MATERIAL SUPPLIED:
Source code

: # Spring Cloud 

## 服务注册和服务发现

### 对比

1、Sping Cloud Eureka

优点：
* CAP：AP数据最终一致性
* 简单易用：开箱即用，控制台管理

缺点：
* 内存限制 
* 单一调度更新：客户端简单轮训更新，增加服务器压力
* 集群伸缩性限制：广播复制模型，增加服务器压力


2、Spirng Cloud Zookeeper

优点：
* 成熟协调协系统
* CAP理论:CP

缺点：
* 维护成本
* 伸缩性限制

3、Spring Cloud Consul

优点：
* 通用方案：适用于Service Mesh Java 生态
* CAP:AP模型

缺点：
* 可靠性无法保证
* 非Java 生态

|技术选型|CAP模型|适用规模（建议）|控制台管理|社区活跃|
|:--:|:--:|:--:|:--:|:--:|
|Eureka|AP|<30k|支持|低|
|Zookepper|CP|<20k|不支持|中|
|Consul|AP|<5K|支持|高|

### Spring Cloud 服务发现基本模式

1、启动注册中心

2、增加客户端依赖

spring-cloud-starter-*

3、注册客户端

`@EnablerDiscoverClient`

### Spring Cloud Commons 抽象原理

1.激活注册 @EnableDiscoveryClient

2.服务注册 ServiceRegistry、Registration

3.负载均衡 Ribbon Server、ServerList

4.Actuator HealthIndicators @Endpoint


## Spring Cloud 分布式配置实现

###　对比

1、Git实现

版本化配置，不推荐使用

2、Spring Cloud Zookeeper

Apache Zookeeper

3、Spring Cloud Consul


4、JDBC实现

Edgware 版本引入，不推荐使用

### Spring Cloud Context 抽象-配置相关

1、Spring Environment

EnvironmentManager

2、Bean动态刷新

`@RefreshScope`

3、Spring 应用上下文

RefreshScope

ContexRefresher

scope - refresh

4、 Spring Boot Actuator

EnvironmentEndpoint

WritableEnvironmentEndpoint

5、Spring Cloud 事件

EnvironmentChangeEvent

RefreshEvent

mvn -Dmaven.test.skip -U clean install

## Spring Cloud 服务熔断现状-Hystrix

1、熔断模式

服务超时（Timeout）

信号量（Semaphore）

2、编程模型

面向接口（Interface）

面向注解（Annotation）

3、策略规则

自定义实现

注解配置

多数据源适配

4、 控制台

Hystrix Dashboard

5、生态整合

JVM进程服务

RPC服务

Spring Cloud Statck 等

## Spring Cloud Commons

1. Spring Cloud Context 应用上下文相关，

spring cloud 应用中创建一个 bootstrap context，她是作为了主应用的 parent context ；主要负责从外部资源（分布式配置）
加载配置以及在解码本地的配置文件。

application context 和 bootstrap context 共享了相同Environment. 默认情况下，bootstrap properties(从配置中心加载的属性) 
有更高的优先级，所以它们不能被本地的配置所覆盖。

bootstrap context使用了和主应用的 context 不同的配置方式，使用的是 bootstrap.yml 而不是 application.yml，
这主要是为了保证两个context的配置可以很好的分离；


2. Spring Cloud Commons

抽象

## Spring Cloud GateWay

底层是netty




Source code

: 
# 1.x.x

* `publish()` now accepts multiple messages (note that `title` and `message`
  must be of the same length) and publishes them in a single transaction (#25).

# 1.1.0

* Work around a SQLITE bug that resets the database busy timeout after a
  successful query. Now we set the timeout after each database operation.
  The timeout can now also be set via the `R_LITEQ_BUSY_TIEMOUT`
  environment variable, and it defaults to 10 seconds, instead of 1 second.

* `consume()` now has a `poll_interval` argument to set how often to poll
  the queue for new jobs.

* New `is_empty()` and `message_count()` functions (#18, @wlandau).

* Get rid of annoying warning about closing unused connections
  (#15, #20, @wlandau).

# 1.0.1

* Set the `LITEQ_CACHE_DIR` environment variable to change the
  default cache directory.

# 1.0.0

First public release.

WORK ORDER: Your job is to print all of the material again, word for word.

YOUR RESPONSE:
Source code

: # Spring Cloud 

## 服务注册和服务发现

### 对比

1、Sping Cloud Eureka

优点：
* CAP：AP数据最终一致性
* 简单易用：开箱即用，控制台管理

缺点：
* 内存限制 
* 单一调度更新：客户端简单轮训更新，增加服务器压力
* 集群伸缩性限制：广播复制模型，增加服务器压力


2、Spirng Cloud Zookeeper

优点：
* 成熟协调协系统
* CAP理论:CP

缺点：
* 维护成本
* 伸缩性限制

3、Spring Cloud Consul

优点：
* 通用方案：适用于Service Mesh Java 生态
* CAP:AP模型

缺点：
* 可靠性无法保证
* 非Java 生态

|技术选型|CAP模型|适用规模（建议）|控制台管理|社区活跃|
|:--:|:--:|:--:|:--:|:--:|
|Eureka|AP|<30k|支持|低|
|Zookepper|CP|<20k|不支持|中|
|Consul|AP|<5K|支持|高|

### Spring Cloud 服务发现基本模式

1、启动注册中心

2、增加客户端依赖

spring-cloud-starter-*

3、注册客户端

`@EnablerDiscoverClient`

### Spring Cloud Commons 抽象原理

1.激活注册 @EnableDiscoveryClient

2.服务注册 ServiceRegistry、Registration

3.负载均衡 Ribbon Server、ServerList

4.Actuator HealthIndicators @Endpoint


## Spring Cloud 分布式配置实现

###　对比

1、Git实现

版本化配置，不推荐使用

2、Spring Cloud Zookeeper

Apache Zookeeper

3、Spring Cloud Consul


4、JDBC实现

Edgware 版本引入，不推荐使用

### Spring Cloud Context 抽象-配置相关

1、Spring Environment

EnvironmentManager

2、Bean动态刷新

`@RefreshScope`

3、Spring 应用上下文

RefreshScope

ContexRefresher

scope - refresh

4、 Spring Boot Actuator

EnvironmentEndpoint

WritableEnvironmentEndpoint

5、Spring Cloud 事件

EnvironmentChangeEvent

RefreshEvent

mvn -Dmaven.test.skip -U clean install

## Spring Cloud 服务熔断现状-Hystrix

1、熔断模式

服务超时（Timeout）

信号量（Semaphore）

2、编程模型

面向接口（Interface）

面向注解（Annotation）

3、策略规则

自定义实现

注解配置

多数据源适配

4、 控制台

Hystrix Dashboard

5、生态整合

JVM进程服务

RPC服务

Spring Cloud Statck 等

## Spring Cloud Commons

1. Spring Cloud Context 应用上下文相关，

spring cloud 应用中创建一个 bootstrap context，她是作为了主应用的 parent context ；主要负责从外部资源（分布式配置）
加载配置以及在解码本地的配置文件。

application context 和 bootstrap context 共享了相同Environment. 默认情况下，bootstrap properties(从配置中心加载的属性) 
有更高的优先级，所以它们不能被本地的配置所覆盖。

bootstrap context使用了和主应用的 context 不同的配置方式，使用的是 bootstrap.yml 而不是 application.yml，
这主要是为了保证两个context的配置可以很好的分离；


2. Spring Cloud Commons

抽象

## Spring Cloud GateWay

底层是netty




Source code

: 
# 1.x.x

* `publish()` now accepts multiple messages (note that `title` and `message`
  must be of the same length) and publishes them in a single transaction (#25).

# 1.1.0

* Work around a SQLITE bug that resets the database busy timeout after a
  successful query. Now we set the timeout after each database operation.
  The timeout can now also be set via the `R_LITEQ_BUSY_TIEMOUT`
  environment variable, and it defaults to 10 seconds, instead of 1 second.

* `consume()` now has a `poll_interval` argument to set how often to poll
  the queue for new jobs.

* New `is_empty()` and `message_count()` functions (#18, @wlandau).

* Get rid of annoying warning about closing unused connections
  (#15, #20, @wlandau).

# 1.0.1

* Set the `LITEQ_CACHE_DIR` environment variable to change the
  default cache directory.

# 1.0.0

First public release.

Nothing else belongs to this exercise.